◆ Work instruction ◆
In the entries below, find the line with "show if the cookie test fails." and the line with "Catalyst of Consciousness"; give again those lines and every line between them, exactly.

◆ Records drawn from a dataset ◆
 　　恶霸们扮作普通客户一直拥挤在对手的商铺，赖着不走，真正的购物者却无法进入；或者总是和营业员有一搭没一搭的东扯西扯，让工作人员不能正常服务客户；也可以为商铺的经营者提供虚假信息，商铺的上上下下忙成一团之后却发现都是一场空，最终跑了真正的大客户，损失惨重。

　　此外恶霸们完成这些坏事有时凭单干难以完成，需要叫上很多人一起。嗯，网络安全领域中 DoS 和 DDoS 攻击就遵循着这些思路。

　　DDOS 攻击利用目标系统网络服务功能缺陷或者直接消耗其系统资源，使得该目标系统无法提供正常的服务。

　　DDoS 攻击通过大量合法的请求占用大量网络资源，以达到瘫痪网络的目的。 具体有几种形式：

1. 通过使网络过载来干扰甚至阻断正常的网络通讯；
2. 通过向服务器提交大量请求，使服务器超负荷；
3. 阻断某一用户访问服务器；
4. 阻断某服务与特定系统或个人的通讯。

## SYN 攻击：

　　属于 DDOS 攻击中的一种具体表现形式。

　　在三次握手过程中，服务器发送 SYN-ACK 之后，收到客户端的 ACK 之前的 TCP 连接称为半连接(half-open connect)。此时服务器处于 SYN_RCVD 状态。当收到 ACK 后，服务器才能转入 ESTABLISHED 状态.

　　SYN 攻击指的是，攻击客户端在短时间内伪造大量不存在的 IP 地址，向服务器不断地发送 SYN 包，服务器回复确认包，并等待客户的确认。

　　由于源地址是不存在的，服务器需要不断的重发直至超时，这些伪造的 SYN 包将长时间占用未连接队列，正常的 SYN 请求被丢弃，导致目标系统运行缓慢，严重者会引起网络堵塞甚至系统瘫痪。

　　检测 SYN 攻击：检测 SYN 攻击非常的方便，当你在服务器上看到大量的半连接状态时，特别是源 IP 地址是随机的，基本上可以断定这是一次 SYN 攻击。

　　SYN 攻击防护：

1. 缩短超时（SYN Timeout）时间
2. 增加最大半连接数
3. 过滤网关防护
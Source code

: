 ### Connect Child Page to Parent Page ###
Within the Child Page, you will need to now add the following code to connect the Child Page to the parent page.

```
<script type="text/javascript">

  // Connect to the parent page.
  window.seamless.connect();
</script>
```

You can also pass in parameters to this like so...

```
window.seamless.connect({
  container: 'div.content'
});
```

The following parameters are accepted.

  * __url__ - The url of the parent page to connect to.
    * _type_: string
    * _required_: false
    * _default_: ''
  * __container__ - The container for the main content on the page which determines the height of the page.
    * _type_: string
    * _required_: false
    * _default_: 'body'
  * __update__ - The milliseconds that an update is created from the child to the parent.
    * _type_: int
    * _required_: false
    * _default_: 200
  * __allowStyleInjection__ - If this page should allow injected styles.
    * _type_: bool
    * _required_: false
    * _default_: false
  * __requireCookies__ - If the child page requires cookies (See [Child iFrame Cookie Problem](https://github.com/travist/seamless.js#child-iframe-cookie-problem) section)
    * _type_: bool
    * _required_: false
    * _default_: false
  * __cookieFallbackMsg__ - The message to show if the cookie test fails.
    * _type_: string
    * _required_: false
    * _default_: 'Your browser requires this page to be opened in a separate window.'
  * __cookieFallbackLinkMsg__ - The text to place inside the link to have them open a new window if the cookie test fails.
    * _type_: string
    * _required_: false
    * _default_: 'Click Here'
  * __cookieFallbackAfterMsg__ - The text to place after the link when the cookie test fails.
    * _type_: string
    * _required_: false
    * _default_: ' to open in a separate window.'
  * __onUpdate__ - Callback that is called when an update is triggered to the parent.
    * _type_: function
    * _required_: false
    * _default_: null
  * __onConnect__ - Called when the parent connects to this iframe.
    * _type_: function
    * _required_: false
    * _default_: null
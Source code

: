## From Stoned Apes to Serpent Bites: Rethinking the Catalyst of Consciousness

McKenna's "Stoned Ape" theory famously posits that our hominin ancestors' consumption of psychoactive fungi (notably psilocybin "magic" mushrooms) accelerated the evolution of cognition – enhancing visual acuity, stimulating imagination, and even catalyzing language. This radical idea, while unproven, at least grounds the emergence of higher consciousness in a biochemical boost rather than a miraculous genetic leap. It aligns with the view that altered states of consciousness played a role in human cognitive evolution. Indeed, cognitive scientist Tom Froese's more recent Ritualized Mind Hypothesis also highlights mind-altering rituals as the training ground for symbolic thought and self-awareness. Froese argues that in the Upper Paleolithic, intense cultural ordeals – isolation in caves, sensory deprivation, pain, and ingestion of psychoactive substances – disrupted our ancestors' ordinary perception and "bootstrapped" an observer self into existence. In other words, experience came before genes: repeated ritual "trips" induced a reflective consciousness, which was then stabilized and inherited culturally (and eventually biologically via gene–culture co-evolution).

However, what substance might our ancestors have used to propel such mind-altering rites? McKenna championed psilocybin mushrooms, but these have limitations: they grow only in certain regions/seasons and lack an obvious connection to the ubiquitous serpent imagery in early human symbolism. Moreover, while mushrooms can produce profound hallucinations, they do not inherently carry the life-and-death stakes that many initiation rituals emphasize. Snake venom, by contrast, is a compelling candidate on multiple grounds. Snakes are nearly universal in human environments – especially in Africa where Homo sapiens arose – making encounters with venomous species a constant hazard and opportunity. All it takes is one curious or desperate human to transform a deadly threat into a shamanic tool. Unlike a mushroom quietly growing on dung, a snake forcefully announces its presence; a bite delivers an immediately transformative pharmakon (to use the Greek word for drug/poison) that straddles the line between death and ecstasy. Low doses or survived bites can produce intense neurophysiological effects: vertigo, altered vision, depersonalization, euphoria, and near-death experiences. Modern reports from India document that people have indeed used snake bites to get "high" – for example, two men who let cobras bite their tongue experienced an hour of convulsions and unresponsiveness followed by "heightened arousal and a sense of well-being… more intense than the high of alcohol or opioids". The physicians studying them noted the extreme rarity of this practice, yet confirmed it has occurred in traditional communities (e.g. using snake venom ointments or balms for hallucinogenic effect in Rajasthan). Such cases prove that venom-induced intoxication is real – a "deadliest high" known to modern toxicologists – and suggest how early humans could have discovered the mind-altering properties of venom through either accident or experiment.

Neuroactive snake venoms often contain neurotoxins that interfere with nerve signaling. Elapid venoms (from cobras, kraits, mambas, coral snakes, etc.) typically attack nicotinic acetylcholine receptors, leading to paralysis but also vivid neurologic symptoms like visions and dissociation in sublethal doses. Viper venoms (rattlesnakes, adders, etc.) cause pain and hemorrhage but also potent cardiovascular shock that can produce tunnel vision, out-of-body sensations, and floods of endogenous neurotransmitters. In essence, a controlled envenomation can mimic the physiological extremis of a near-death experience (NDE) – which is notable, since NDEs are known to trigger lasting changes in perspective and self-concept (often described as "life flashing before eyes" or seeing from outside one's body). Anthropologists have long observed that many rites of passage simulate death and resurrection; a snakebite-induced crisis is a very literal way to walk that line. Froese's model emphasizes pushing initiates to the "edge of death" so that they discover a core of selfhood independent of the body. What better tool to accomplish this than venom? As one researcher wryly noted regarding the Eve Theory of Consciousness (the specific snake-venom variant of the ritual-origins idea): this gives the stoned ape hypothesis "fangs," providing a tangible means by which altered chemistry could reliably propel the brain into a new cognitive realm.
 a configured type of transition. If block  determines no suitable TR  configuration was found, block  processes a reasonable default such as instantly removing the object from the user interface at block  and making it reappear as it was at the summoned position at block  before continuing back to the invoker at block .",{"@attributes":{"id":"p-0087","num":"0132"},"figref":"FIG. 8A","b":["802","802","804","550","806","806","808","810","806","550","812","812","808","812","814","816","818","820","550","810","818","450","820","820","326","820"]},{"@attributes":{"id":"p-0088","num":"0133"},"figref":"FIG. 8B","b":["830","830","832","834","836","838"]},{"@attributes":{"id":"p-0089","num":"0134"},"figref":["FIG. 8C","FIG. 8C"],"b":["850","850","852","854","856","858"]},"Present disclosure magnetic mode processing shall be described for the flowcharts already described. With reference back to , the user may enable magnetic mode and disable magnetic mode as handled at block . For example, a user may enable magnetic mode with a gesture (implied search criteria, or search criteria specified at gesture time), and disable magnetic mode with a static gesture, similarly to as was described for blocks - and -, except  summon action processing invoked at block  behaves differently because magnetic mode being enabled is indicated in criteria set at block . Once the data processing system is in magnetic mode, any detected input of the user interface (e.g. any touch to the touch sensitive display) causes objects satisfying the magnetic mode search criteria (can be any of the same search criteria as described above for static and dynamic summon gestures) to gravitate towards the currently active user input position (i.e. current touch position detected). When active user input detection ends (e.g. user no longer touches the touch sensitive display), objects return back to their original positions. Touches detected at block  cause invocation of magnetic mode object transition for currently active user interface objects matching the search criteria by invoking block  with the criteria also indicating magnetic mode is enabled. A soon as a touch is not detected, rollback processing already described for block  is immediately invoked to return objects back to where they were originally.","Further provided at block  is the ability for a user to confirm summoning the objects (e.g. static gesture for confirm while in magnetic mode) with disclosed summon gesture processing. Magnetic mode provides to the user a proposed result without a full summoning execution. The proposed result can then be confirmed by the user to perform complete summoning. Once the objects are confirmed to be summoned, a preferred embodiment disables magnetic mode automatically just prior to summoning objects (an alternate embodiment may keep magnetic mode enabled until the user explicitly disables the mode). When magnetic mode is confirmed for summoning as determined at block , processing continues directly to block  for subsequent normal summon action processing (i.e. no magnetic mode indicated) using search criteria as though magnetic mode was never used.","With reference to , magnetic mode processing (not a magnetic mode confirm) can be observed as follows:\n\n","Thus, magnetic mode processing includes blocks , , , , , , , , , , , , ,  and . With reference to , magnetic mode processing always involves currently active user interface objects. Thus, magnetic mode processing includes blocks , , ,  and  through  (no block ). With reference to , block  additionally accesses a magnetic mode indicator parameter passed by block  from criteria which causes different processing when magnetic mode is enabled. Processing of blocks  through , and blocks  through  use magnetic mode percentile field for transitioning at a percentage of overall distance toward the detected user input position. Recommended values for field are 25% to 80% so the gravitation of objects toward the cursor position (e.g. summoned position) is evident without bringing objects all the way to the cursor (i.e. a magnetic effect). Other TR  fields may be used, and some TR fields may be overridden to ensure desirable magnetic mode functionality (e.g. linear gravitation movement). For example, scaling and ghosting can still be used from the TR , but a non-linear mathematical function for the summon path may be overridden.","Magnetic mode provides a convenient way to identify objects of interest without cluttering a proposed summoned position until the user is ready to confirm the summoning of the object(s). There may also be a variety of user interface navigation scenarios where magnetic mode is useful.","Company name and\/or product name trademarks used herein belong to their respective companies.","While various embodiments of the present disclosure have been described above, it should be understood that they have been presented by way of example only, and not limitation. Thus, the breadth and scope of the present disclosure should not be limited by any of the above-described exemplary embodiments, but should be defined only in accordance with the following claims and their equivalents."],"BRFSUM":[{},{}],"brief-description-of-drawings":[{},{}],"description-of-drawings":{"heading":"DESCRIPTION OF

◆ Written response ◆
  * __cookieFallbackMsg__ - The message to show if the cookie test fails.
    * _type_: string
    * _required_: false
    * _default_: 'Your browser requires this page to be opened in a separate window.'
  * __cookieFallbackLinkMsg__ - The text to place inside the link to have them open a new window if the cookie test fails.
    * _type_: string
    * _required_: false
    * _default_: 'Click Here'
  * __cookieFallbackAfterMsg__ - The text to place after the link when the cookie test fails.
    * _type_: string
    * _required_: false
    * _default_: ' to open in a separate window.'
  * __onUpdate__ - Callback that is called when an update is triggered to the parent.
    * _type_: function
    * _required_: false
    * _default_: null
  * __onConnect__ - Called when the parent connects to this iframe.
    * _type_: function
    * _required_: false
    * _default_: null
Source code

:## From Stoned Apes to Serpent Bites: Rethinking the Catalyst of Consciousness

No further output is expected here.